Written by Atharva Mehendale, Community Project Manager, URI - North India & Afghanistan
In the Dari language, the word ‘roya’ means dream. Resources of Young Afghans (ROYA), a non-governmental organisation was born out of the desire to translate dreams of young Afghans (to see a country without corruption and discrimination, and to see a better future for themselves) into reality. The founding member of the organisation is Kara Lazier, an American national who has been in contact with Afghan students for over 10 years. What started as an online writing guide for students has now grown to become a nation-wide movement that trains students from underprivileged backgrounds in English speaking, computer skills; and helps them with livelihood opportunities and supplementary classes.
Human rights in Afghanistan is a topic of some controversy and conflict. Afghanistan has a strong human rights framework within its constitution. The right to life and liberty are constitutionally protected, as are the right to a fair trial and the presumption of innocence for all persons. This gives the Islamic Republic of Afghanistan a strong human rights framework that is guaranteed to all citizens. While the Taliban is well known for numerous human rights abuses, several human rights violations continue to take place in the post-Taliban government era. These conditions make it difficult for the youth in the country to shape a future for themselves.
The ROYA mentorship program started with helping the Afghan youth with English and computer skills - something that is extremely crucial for job opportunities and scholarships abroad. This initiative began with training around 10 to 20 students in the capital city - Kabul.
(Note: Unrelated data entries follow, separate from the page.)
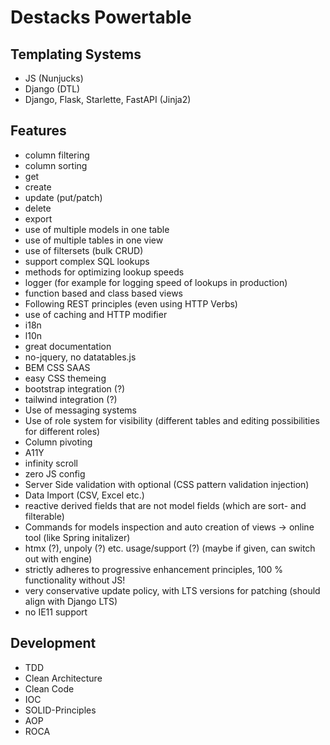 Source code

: # Destacks Powertable

## Templating Systems

- JS (Nunjucks)
- Django (DTL)
- Django, Flask, Starlette, FastAPI (Jinja2)

## Features

- column filtering
- column sorting
- get
- create
- update (put/patch)
- delete
- export
- use of multiple models in one table
- use of multiple tables in one view
- use of filtersets (bulk CRUD)
- support complex SQL lookups
- methods for optimizing lookup speeds
- logger (for example for logging speed of lookups in production)
- function based and class based views
- Following REST principles (even using HTTP Verbs)
- use of caching and HTTP modifier
- i18n
- l10n
- great documentation
- no-jquery, no datatables.js
- BEM CSS SAAS
- easy CSS themeing
- bootstrap integration (?)
- tailwind integration (?)
- Use of messaging systems
- Use of role system for visibility (different tables and editing possibilities for
  different roles)
- Column pivoting
- A11Y
- infinity scroll
- zero JS config
- Server Side validation with optional (CSS pattern validation injection)
- Data Import (CSV, Excel etc.)
- reactive derived fields that are not model fields (which are sort- and filterable)
- Commands for models inspection and auto creation of views -> online tool (like Spring
  initalizer)
- htmx (?), unpoly (?) etc. usage/support (?) (maybe if given, can switch out with
  engine)
- strictly adheres to progressive enhancement principles, 100 % functionality without
  JS!
- very conservative update policy, with LTS versions for patching (should align with
  Django LTS)
- no IE11 support

## Development

- TDD
- Clean Architecture
- Clean Code
- IOC
- SOLID-Principles
- AOP
- ROCA
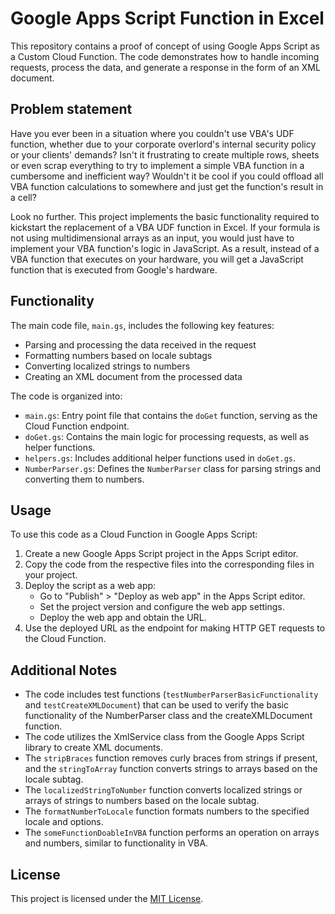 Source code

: # Google Apps Script Function in Excel

This repository contains a proof of concept of using Google Apps Script as a Custom Cloud Function. The code demonstrates how to handle incoming requests, process the data, and generate a response in the form of an XML document.

## Problem statement

Have you ever been in a situation where you couldn't use VBA's UDF function, whether due to your corporate overlord's internal security policy or your clients' demands? Isn't it frustrating to create multiple rows, sheets or even scrap everything to try to implement a simple VBA function in a cumbersome and inefficient way? Wouldn't it be cool if you could offload all VBA function calculations to somewhere and just get the function's result in a cell?

Look no further. This project implements the basic functionality required to kickstart the replacement of a VBA UDF function in Excel. If your formula is not using multidimensional arrays as an input, you would just have to implement your VBA function's logic in JavaScript. As a result, instead of a VBA function that executes on your hardware, you will get a JavaScript function that is executed from Google's hardware.

## Functionality

The main code file, `main.gs`, includes the following key features:

* Parsing and processing the data received in the request
* Formatting numbers based on locale subtags
* Converting localized strings to numbers
* Creating an XML document from the processed data

The code is organized into:

* `main.gs`: Entry point file that contains the `doGet` function, serving as the Cloud Function endpoint.
* `doGet.gs`: Contains the main logic for processing requests, as well as helper functions.
* `helpers.gs`: Includes additional helper functions used in `doGet.gs`.
* `NumberParser.gs`: Defines the `NumberParser` class for parsing strings and converting them to numbers.

## Usage

To use this code as a Cloud Function in Google Apps Script:

1. Create a new Google Apps Script project in the Apps Script editor.
2. Copy the code from the respective files into the corresponding files in your project.
3. Deploy the script as a web app:
   - Go to "Publish" > "Deploy as web app" in the Apps Script editor.
   - Set the project version and configure the web app settings.
   - Deploy the web app and obtain the URL.
4. Use the deployed URL as the endpoint for making HTTP GET requests to the Cloud Function.

## Additional Notes

- The code includes test functions (`testNumberParserBasicFunctionality` and `testCreateXMLDocument`) that can be used to verify the basic functionality of the NumberParser class and the createXMLDocument function.
- The code utilizes the XmlService class from the Google Apps Script library to create XML documents.
- The `stripBraces` function removes curly braces from strings if present, and the `stringToArray` function converts strings to arrays based on the locale subtag.
- The `localizedStringToNumber` function converts localized strings or arrays of strings to numbers based on the locale subtag.
- The `formatNumberToLocale` function formats numbers to the specified locale and options.
- The `someFunctionDoableInVBA` function performs an operation on arrays and numbers, similar to functionality in VBA.

## License

This project is licensed under the [MIT License](LICENSE). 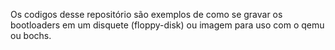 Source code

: Os codigos desse repositório são exemplos de como se gravar os 
bootloaders em um disquete (floppy-disk) ou imagem para uso com 
o qemu ou bochs.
The initiative was funded through sponsorships received from Afghans studying abroad/working for multinational corporations. A contribution of 10$ takes care of this training for one underprivileged child. Gradually, the initiative extended to provide weekly wages to those in need. The ROYA team figured that it made it difficult for students that have to work part time to support their families, to focus on classes. The weekly wages program greatly helped the students in addressing this concern.
The organisation’s endeavours gradually expanded to school education too. ROYA has been working towards helping underprivileged students enrol in private schools. Over the years, the organisation has also come up with a mini library for the benefit of the students; and has commenced supplementary classes for those who’re unable to catch up with the curriculum in private schools. ROYA has been gradually trying to expand its work in other provinces of Afghanistan as well. This is particularly difficult, given the fact that a number of provinces are still under the Taliban rule.
The organisation joined the URI network recently. Visiting India for one of URI’s national assemblies was a transformative experience for Mr. Shoaib, who is one of ROYA’s team members. Ethnic and religion based conflicts are on a rise in Afghanistan. Watching people belonging to different faiths sit together and work on finding a common ground in the national assembly motivated Shoaib to make the same happen in Afghanistan as well. In this regard, ROYA has been bringing mentors and mentees belonging to different ethnic groups together. This is done in order to push a dialogue between different ethnicities and to move one step closer to communal harmony in the country. This initiative has been working over the years. Seeing a hazara and a pasthtun, for instance, working together for a bright Afghan future is something that keeps motivating the ROYA team to work despite a number of problems and issues. The team of volunteers wishes to bring all ethnicities together as a part of one large ROYA community; and further wishes to grow this community of love, compassion and a promise for a bright Afghan future to all provinces of the country.